Stored data
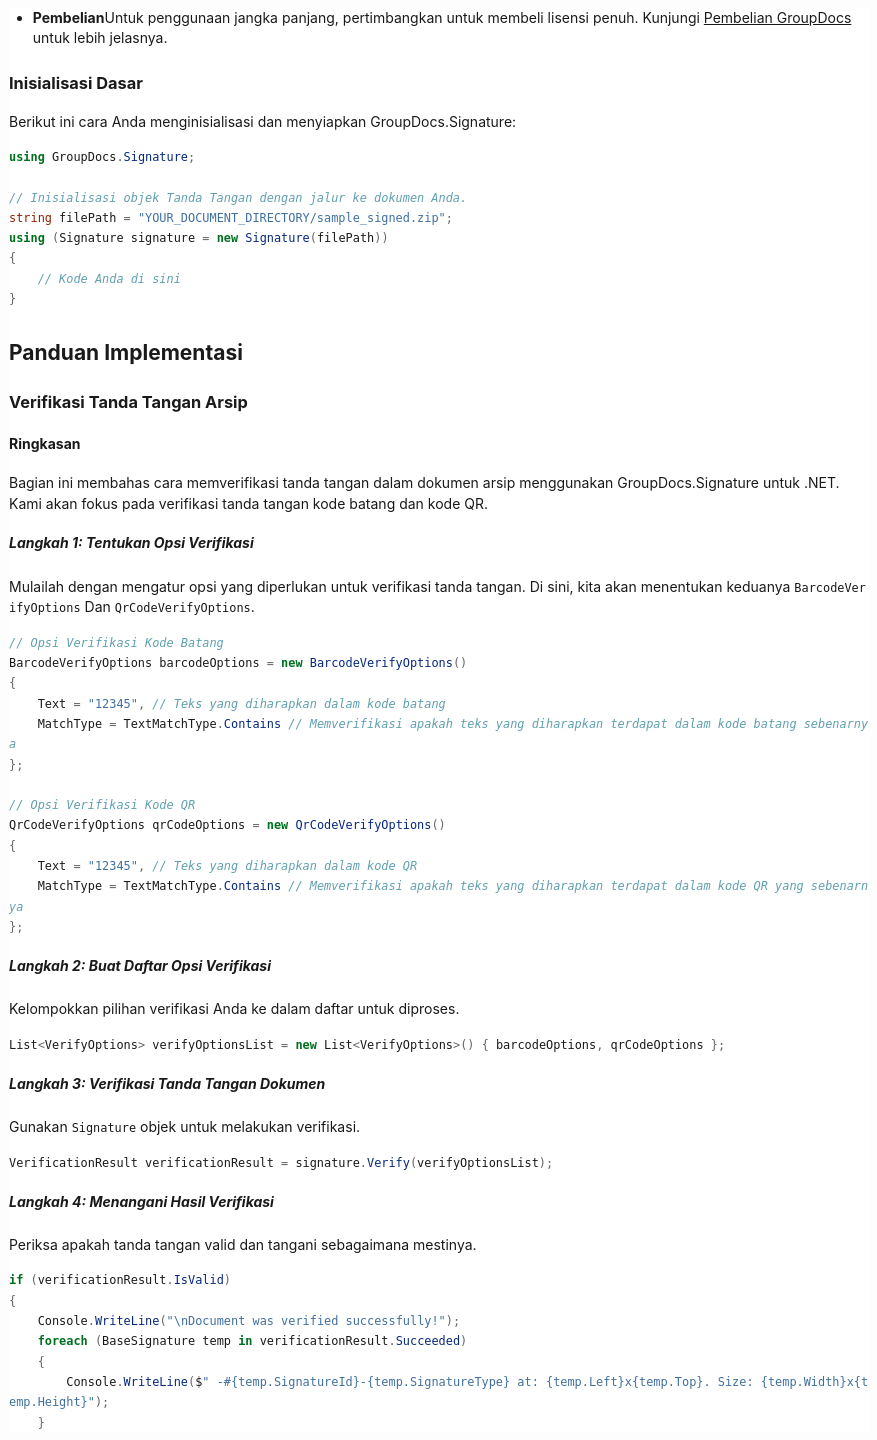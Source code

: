 - **Pembelian**Untuk penggunaan jangka panjang, pertimbangkan untuk membeli lisensi penuh. Kunjungi [Pembelian GroupDocs](https://purchase.groupdocs.com/buy) untuk lebih jelasnya.
### Inisialisasi Dasar
Berikut ini cara Anda menginisialisasi dan menyiapkan GroupDocs.Signature:
```csharp
using GroupDocs.Signature;

// Inisialisasi objek Tanda Tangan dengan jalur ke dokumen Anda.
string filePath = "YOUR_DOCUMENT_DIRECTORY/sample_signed.zip";
using (Signature signature = new Signature(filePath))
{
    // Kode Anda di sini
}
```

## Panduan Implementasi
### Verifikasi Tanda Tangan Arsip
#### Ringkasan
Bagian ini membahas cara memverifikasi tanda tangan dalam dokumen arsip menggunakan GroupDocs.Signature untuk .NET. Kami akan fokus pada verifikasi tanda tangan kode batang dan kode QR.
##### Langkah 1: Tentukan Opsi Verifikasi
Mulailah dengan mengatur opsi yang diperlukan untuk verifikasi tanda tangan. Di sini, kita akan menentukan keduanya `BarcodeVerifyOptions` Dan `QrCodeVerifyOptions`.
```csharp
// Opsi Verifikasi Kode Batang
BarcodeVerifyOptions barcodeOptions = new BarcodeVerifyOptions()
{
    Text = "12345", // Teks yang diharapkan dalam kode batang
    MatchType = TextMatchType.Contains // Memverifikasi apakah teks yang diharapkan terdapat dalam kode batang sebenarnya
};

// Opsi Verifikasi Kode QR
QrCodeVerifyOptions qrCodeOptions = new QrCodeVerifyOptions()
{
    Text = "12345", // Teks yang diharapkan dalam kode QR
    MatchType = TextMatchType.Contains // Memverifikasi apakah teks yang diharapkan terdapat dalam kode QR yang sebenarnya
};
```
##### Langkah 2: Buat Daftar Opsi Verifikasi
Kelompokkan pilihan verifikasi Anda ke dalam daftar untuk diproses.
```csharp
List<VerifyOptions> verifyOptionsList = new List<VerifyOptions>() { barcodeOptions, qrCodeOptions };
```
##### Langkah 3: Verifikasi Tanda Tangan Dokumen
Gunakan `Signature` objek untuk melakukan verifikasi.
```csharp
VerificationResult verificationResult = signature.Verify(verifyOptionsList);
```
##### Langkah 4: Menangani Hasil Verifikasi
Periksa apakah tanda tangan valid dan tangani sebagaimana mestinya.
```csharp
if (verificationResult.IsValid)
{
    Console.WriteLine("\nDocument was verified successfully!");
    foreach (BaseSignature temp in verificationResult.Succeeded)
    {
        Console.WriteLine($" -#{temp.SignatureId}-{temp.SignatureType} at: {temp.Left}x{temp.Top}. Size: {temp.Width}x{temp.Height}");
    }
```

(Your task): Verbatim copy, images excluded: transcribe all the entries above.

(Solution):
Source code

: - **Pembelian**Untuk penggunaan jangka panjang, pertimbangkan untuk membeli lisensi penuh. Kunjungi [Pembelian GroupDocs](https://purchase.groupdocs.com/buy) untuk lebih jelasnya.
### Inisialisasi Dasar
Berikut ini cara Anda menginisialisasi dan menyiapkan GroupDocs.Signature:
```csharp
using GroupDocs.Signature;

// Inisialisasi objek Tanda Tangan dengan jalur ke dokumen Anda.
string filePath = "YOUR_DOCUMENT_DIRECTORY/sample_signed.zip";
using (Signature signature = new Signature(filePath))
{
    // Kode Anda di sini
}
```

## Panduan Implementasi
### Verifikasi Tanda Tangan Arsip
#### Ringkasan
Bagian ini membahas cara memverifikasi tanda tangan dalam dokumen arsip menggunakan GroupDocs.Signature untuk .NET. Kami akan fokus pada verifikasi tanda tangan kode batang dan kode QR.
##### Langkah 1: Tentukan Opsi Verifikasi
Mulailah dengan mengatur opsi yang diperlukan untuk verifikasi tanda tangan. Di sini, kita akan menentukan keduanya `BarcodeVerifyOptions` Dan `QrCodeVerifyOptions`.
```csharp
// Opsi Verifikasi Kode Batang
BarcodeVerifyOptions barcodeOptions = new BarcodeVerifyOptions()
{
    Text = "12345", // Teks yang diharapkan dalam kode batang
    MatchType = TextMatchType.Contains // Memverifikasi apakah teks yang diharapkan terdapat dalam kode batang sebenarnya
};

// Opsi Verifikasi Kode QR
QrCodeVerifyOptions qrCodeOptions = new QrCodeVerifyOptions()
{
    Text = "12345", // Teks yang diharapkan dalam kode QR
    MatchType = TextMatchType.Contains // Memverifikasi apakah teks yang diharapkan terdapat dalam kode QR yang sebenarnya
};
```
##### Langkah 2: Buat Daftar Opsi Verifikasi
Kelompokkan pilihan verifikasi Anda ke dalam daftar untuk diproses.
```csharp
List<VerifyOptions> verifyOptionsList = new List<VerifyOptions>() { barcodeOptions, qrCodeOptions };
```
##### Langkah 3: Verifikasi Tanda Tangan Dokumen
Gunakan `Signature` objek untuk melakukan verifikasi.
```csharp
VerificationResult verificationResult = signature.Verify(verifyOptionsList);
```
##### Langkah 4: Menangani Hasil Verifikasi
Periksa apakah tanda tangan valid dan tangani sebagaimana mestinya.
```csharp
if (verificationResult.IsValid)
{
    Console.WriteLine("\nDocument was verified successfully!");
    foreach (BaseSignature temp in verificationResult.Succeeded)
    {
        Console.WriteLine($" -#{temp.SignatureId}-{temp.SignatureType} at: {temp.Left}x{temp.Top}. Size: {temp.Width}x{temp.Height}");
    }
```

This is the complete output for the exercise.